Submitting assignments. When you submit an assignment, I suggest that you follow this procedure:

git status to make sure that you have git added all of the intended files.
git diff and git diff --stat to make sure that you’re committing what you think you are. Of note, check to see if you’re committing any printfs that are intended for debugging, not for program output.
git commit and git push to upload your code to github.
Go to the associated webpage for the repository, and make sure that the most recent commit is present in your repository.
Use git clone ... to get a fresh version of the repository, build it, and run your tests. Students who omit this step get bad grades for very avoidable reasons. Always make sure that your submission matches what you think you’re submitting.

Style

Please document in your repository (e.g. in the README.md) which coding style you’re using. By default, the xv6 repo we use is formatted in accordance with the Composite Style Guide. See that description to understand why style is important, and why we choose the style we do.

It is important, when you’re working on a team to use a consistent style. It is more important to choose one and stick with it, than to choose the “perfect style”. You can find many different styles online, including

Google’s C++ style, Java style, and Python style
Linux’s C style
GWU’s OS research group’s C style along with justifications

Though not relevant for this class, many modern languages have prescribed styles such as go, and Rust.

Style requirements for this class.
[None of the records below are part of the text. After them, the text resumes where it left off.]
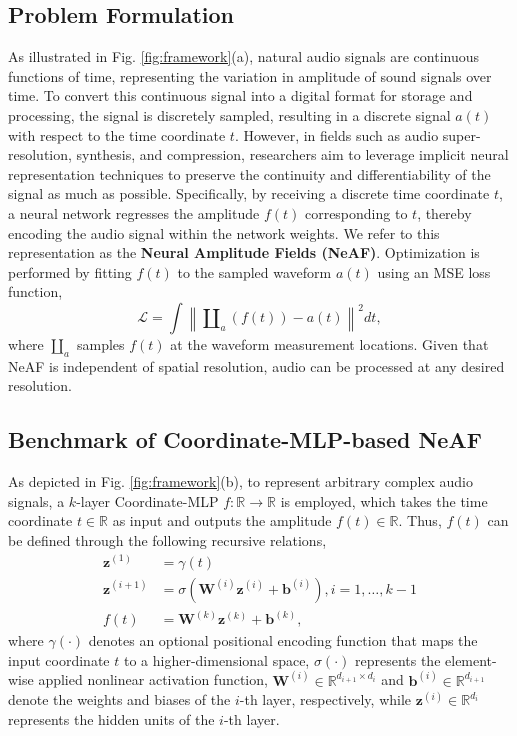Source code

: \documentclass[letterpaper]{article} %
\begin{document}
\subsection{Problem Formulation}
As illustrated in  Fig. \ref{fig:framework}(a), natural audio signals are continuous functions of time, representing the variation in amplitude of sound signals over time. To convert this continuous signal into a digital format for storage and processing, the signal is discretely sampled, resulting in a discrete signal \( a(t) \) with respect to the time coordinate \( t \). However, in fields such as audio super-resolution, synthesis, and compression, researchers aim to leverage implicit neural representation techniques to preserve the continuity and differentiability of the signal as much as possible. Specifically, by receiving a discrete time coordinate \({t}\), a neural network regresses the amplitude \(f(t)\) corresponding to $t$, thereby encoding the audio signal within the network weights. We refer to this representation as the \textbf{Neural Amplitude Fields (NeAF)}. Optimization is performed by fitting \(f(t)\) to the sampled waveform \(a(t)\) using an MSE loss function,
\begin{equation}
    \mathcal{L}=\int \left\|\amalg_a(f({t}))-a({t})\right\|^2 d {t},
\end{equation} where $\amalg_a$ samples $f({t})$ at the waveform measurement locations. Given that NeAF is independent of spatial resolution, audio can be processed at any desired resolution.

\subsection{Benchmark of Coordinate-MLP-based NeAF}
As depicted in Fig. \ref{fig:framework}(b), to represent arbitrary complex audio signals, a $k$-layer Coordinate-MLP \( f: \mathbb{R} \rightarrow \mathbb{R} \) is employed, which takes the time coordinate \( t \in \mathbb{R}\) as input and outputs the amplitude \( f(t) \in \mathbb{R} \). Thus, $f(t)$ can be defined through the following recursive relations,
\begin{equation}
\begin{aligned}
\mathbf{z}^{(1)} & = \gamma({t}) \\
\mathbf{z}^{(i+1)} & =\sigma\left(\mathbf{W}^{(i)} \mathbf{z}^{(i)}+\mathbf{b}^{(i)}\right), i=1, \ldots, k-1 \\
f({t}) & =\mathbf{W}^{(k)} \mathbf{z}^{(k)}+\mathbf{b}^{(k)},
\end{aligned}
\end{equation} where \(\gamma(\cdot)\) denotes an optional positional encoding function that maps the input coordinate $t$ to a higher-dimensional space, \(\sigma(\cdot)\) represents the element-wise applied nonlinear activation function, \(\mathbf{W}^{(i)} \in \mathbb{R}^{d_{i+1} \times d_i}\) and \(\mathbf{b}^{(i)} \in \mathbb{R}^{d_{i+1}}\) denote the weights and biases of the \(i\)-th layer, respectively, while \(\mathbf{z}^{(i)} \in \mathbb{R}^{d_i}\) represents the hidden units of the \(i\)-th layer. 
\end{document}
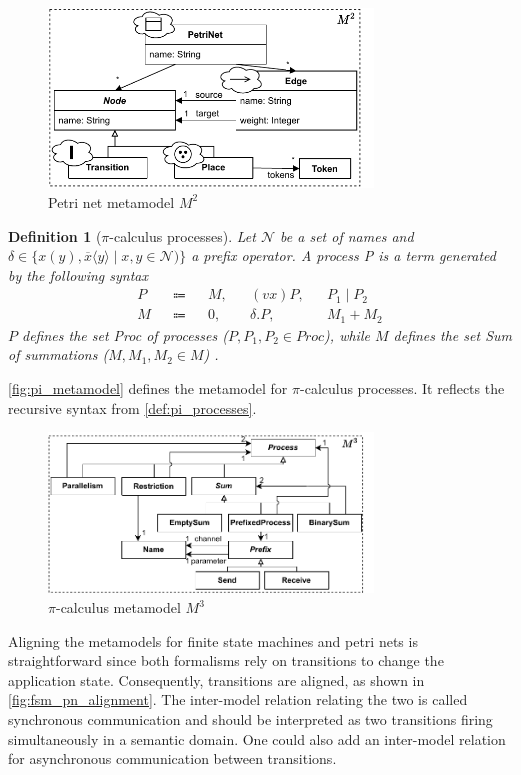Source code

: \documentclass[conference]{IEEEtran}
\newtheorem{definition}{Definition}
\begin{document}
\begin{figure}[h]
    \centering
    \includegraphics[width=3.4in]{petri_net_metamodel}
    \caption{Petri net metamodel $M^2$}
    \label{fig:petri_net_metamodel}
\end{figure}

\begin{definition}[$\pi$-calculus processes] \label{def:pi_processes}
    Let $\mathcal{N}$ be a set of names and $\delta \in \{x(y),\overline{x}\langle y \rangle \mid x,y \in \mathcal{N})\}$ a prefix operator.
    A process P is a term generated by the following syntax
    \begin{align*}
        P && \Coloneqq && M, && (vx) P, && P_1 \mid P_2\\
        M && \Coloneqq && 0, && \delta.P, && M_1 + M_2
    \end{align*}
    $P$ defines the set \textit{Proc} of processes ($P, P_1, P_2 \in Proc$), while $M$ defines the set \textit{Sum} of summations ($M, M_1, M_2 \in M$) \cite{gadducciGraphRewritingPcalculus2007}.
\end{definition}

\autoref{fig:pi_metamodel} defines the metamodel for $\pi$-calculus processes.
It reflects the recursive syntax from \autoref{def:pi_processes}.

\begin{figure}[h]
    \centering
    \includegraphics[width=3.4in]{pi_metamodel}
    \caption{$\pi$-calculus metamodel $M^3$}
    \label{fig:pi_metamodel}
\end{figure}

Aligning the metamodels for finite state machines and petri nets is straightforward since both formalisms rely on transitions to change the application state.
Consequently, transitions are aligned, as shown in \autoref{fig:fsm_pn_alignment}.
The inter-model relation relating the two is called synchronous communication and should be interpreted as two transitions firing simultaneously in a semantic domain.
One could also add an inter-model relation for asynchronous communication between transitions.
\end{document}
For the purposes of this class, never bring code to the instructional staff that isn’t properly indented. That is the minimum bar that humans need to be able to understand code. If you bring code that isn’t indented, then we will think that you haven’t put a sincere effort into understanding your code as you haven’t invested care into making it understandable.

Debugging

Debugging is a skill. Just like any other skill, practicing doing it well will make you much better at it. Most students are so rushed by deadlines (often due to procrastination) that they focus only on “making it work” rather than on refining their debugging skills to become better computer scientists. Finding a fix to any given issue is important, but you must focus on developing your long-term skills, or else you’ll find your “ceiling” of capability much sooner than you’d like.

To deliberately and continuously improve your debugging skills, I implore you to focus on the following:

listing and check your assumptions,
applying the scientific method by treating your assumptions like hypothesis,
planning your debugging approach, and feeding this back into the development of your code, and
continuously rewriting your code to make it more debuggable and understandable.

They are each briefly discussed below.

List and Check Your Assumptions

When something goes wrong with your code, it is because your mental model of how everything should fit together does not match the instructions you’re providing the computer. Your mental model is build of many assumptions about what your code is doing at any point in time. One of the most important learned skills is recognizing when you’re making an assumption, and identifying what the assumptions are. Examples of these assumptions include:

The list head is properly initialized before calling the add function.
Error checking code should properly catch an aberrant input.
When the thread is initialized, it should use the specific part of the stack previously that was allocated.
The addresses used in the stack are within the bounds of the allocated stack.
When I use the sbrk system call in my code, it expand the heap and allows me to use more memory.
When a system call is invoked in xv6, the first code in the kernel properly accesses the system call’s arguments.
…

Most your debugging time should be going to coming up with creative ways to check your assumptions. When something goes wrong, (at least) one of your assumptions is wrong. Your job is to figure out which one(s). This changes the emphasis of debugging from “why so wrong!?!?” to “which specific part of my understanding of this is incorrect?”. This is how you change debugging from what feels like a random process, to something that is methodical, deliberate, and, most importantly, productive.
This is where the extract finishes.